1、最年少守護者には知りたいことがある
タレイアの正体について、リューと一緒に皆様にも考えて頂ければ嬉しいです。
聖騎士団の筆頭顧問ドミニク・トーマス氏が自身の使い魔を「タレイア」と名付け、「妻」として溺愛していることは、聖騎士団本部の団員ならば、誰でも知っている。
しかし、そのタレイアの正体が何という魔物で、どのような姿をしているのかは、誰も知らない。
ある日の夕方。
聖騎士団本部所属の最年少二級守護者、リューこと柳儀はその日、とても気が滅入っていた。
気分転換しようと寄り道したカフェは混んでいて、リューは一組の夫婦と相席することになった。聖騎士団員養成機関・アーケイディア単科大学の実技教官ヒルダ・マクユーアンと、その夫のオシアンだ。

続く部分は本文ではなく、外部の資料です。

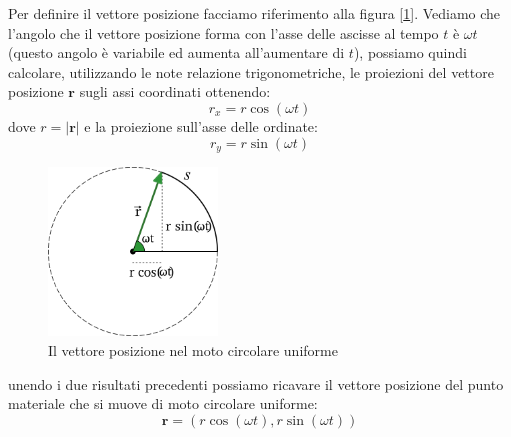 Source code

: \documentclass[a4paper,10pt,oneside]{article}
\begin{document}
Per definire il vettore posizione facciamo riferimento alla figura [\ref{fig:vet_posizione}]. Vediamo che l'angolo che il vettore posizione forma con l'asse delle ascisse al tempo $t$ è $\omega t$ (questo angolo è variabile ed aumenta all'aumentare di $t$), possiamo quindi calcolare, utilizzando le note relazione trigonometriche, le proiezioni del vettore posizione $\mathbf{r}$ sugli assi coordinati ottenendo:
\begin{equation}
 r_x=r\cos(\omega t)
\end{equation}
dove $r=|\mathbf{r}|$ e la proiezione sull'asse delle ordinate:
\begin{equation}
 r_y=r\sin(\omega t)
\end{equation}


\begin{figure}[H]
\begin{center}
 \includegraphics[width=0.4\textwidth]{./immagini/vet_posizione.png}
 \caption{Il vettore posizione nel moto circolare uniforme}
 \label{fig:vet_posizione}
\end{center}
\end{figure}

unendo i due risultati precedenti possiamo ricavare il vettore posizione del punto materiale che si muove di moto circolare uniforme:
\begin{equation}
 \mathbf{r}=\left(r\cos(\omega t),r\sin(\omega t)\right)
\end{equation}
\end{document}
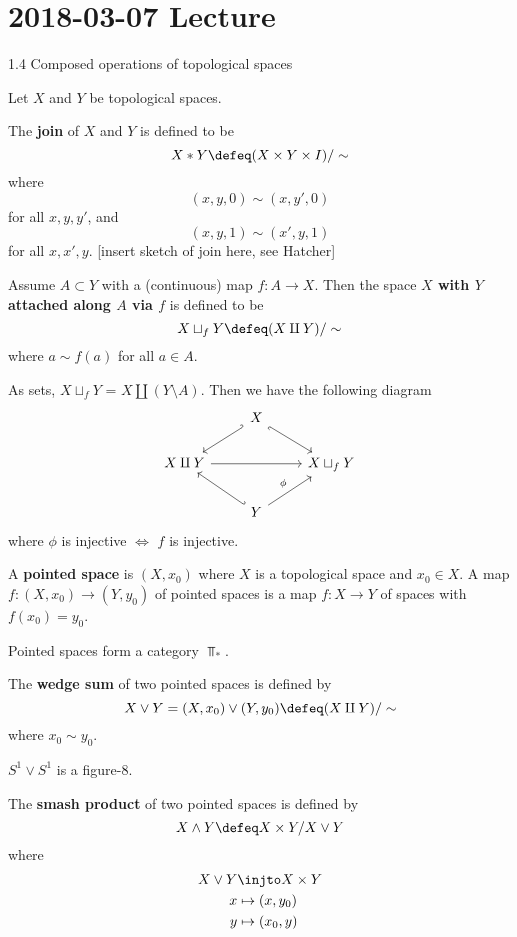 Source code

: \section{2018-03-07 Lecture}

1.4 Composed operations of topological spaces

Let $X$ and $Y$ be topological spaces.

\begin{defn}
	The \textbf{join} of $X$ and $Y$ is defined to be
	\[X*Y \defeq (X \times Y \times I)/\sim\]
	where
	\[(x,y,0) \sim (x,y',0)\]
	for all $x,y,y'$, and
	\[(x,y,1) \sim (x',y,1)\]
	for all $x,x',y$.
	[insert sketch of join here, see Hatcher]
\end{defn}

\begin{defn}
	Assume $A \subset Y$ with a (continuous) map $f:A \to X$.
	Then the space \textbf{$X$ with $Y$ attached along $A$ via $f$} is defined to be
	\[X \sqcup_f Y \defeq (X \amalg Y)/\sim\]
	where $a \sim f(a)$ for all $a \in A$.
	
	As sets, $X \sqcup_f Y$ = $X \amalg (Y \setminus A)$.
	Then we have the following diagram
	\[
	\begin{tikzcd}
		& X \arrow[rd, hook'] \arrow[ld, hook'] &  \\
		X \amalg Y \arrow[rr] &  & X \sqcup_f Y \\
		& Y \arrow[ru, "\phi"] \arrow[lu, hook'] & 
	\end{tikzcd}
	\]
	where $\phi$ is injective $\iff$ $f$ is injective.
\end{defn}

\begin{defn}
	A \textbf{pointed space} is $(X,x_0)$ where $X$ is a topological space and $x_0 \in X$.
	A map $f:(X,x_0) \to (Y,y_0)$ of pointed spaces is a map $f:X \to Y$ of spaces with $f(x_0)=y_0$.
	
	Pointed spaces form a category $\Top_*$.
\end{defn}

\begin{defn}
	The \textbf{wedge sum} of two pointed spaces is defined by
	\[X \vee Y = (X,x_0) \vee (Y,y_0) \defeq (X \amalg Y)/\sim\]
	where $x_0 \sim y_0$.
\end{defn}

\begin{exam}
	$S^1 \vee S^1$ is a figure-8.
\end{exam}

\begin{defn}
	The \textbf{smash product} of two pointed spaces is defined by
	\[X \wedge Y \defeq X \times Y / X \vee Y\]
	where
	\begin{align*}
		X \vee Y &\injto X \times Y \\
		x &\mapsto (x,y_0) \\
		y &\mapsto (x_0,y)
	\end{align*}
\end{defn}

リューと親しいとは言えない二人だが、同じ聖騎士団関係者なので、全くの他人というわけでもない。
オシアンは、リューの年上の友人アーセンの伯父でもある。歳の頃五十代後半ながら、程よく鍛えられた長身に、王侯の気品と大人の色香の漂う美貌、知性を湛えたペリドットの瞳の持ち主だ。リューは聖騎士団長ハワード・キャンベル卿のバチェラーパーティーで初めてオシアンに会ったのだが、そこでオシアンの見事な挙措を目の当たりにし、恋についての助言をもらって以来、彼に憧れている。
ヒルダは、年齢は五十代前半、現役を退いたとはいえ、その戦闘能力は未だ健在。現役の騎士でさえ誰も敵わないと評判の女傑だ。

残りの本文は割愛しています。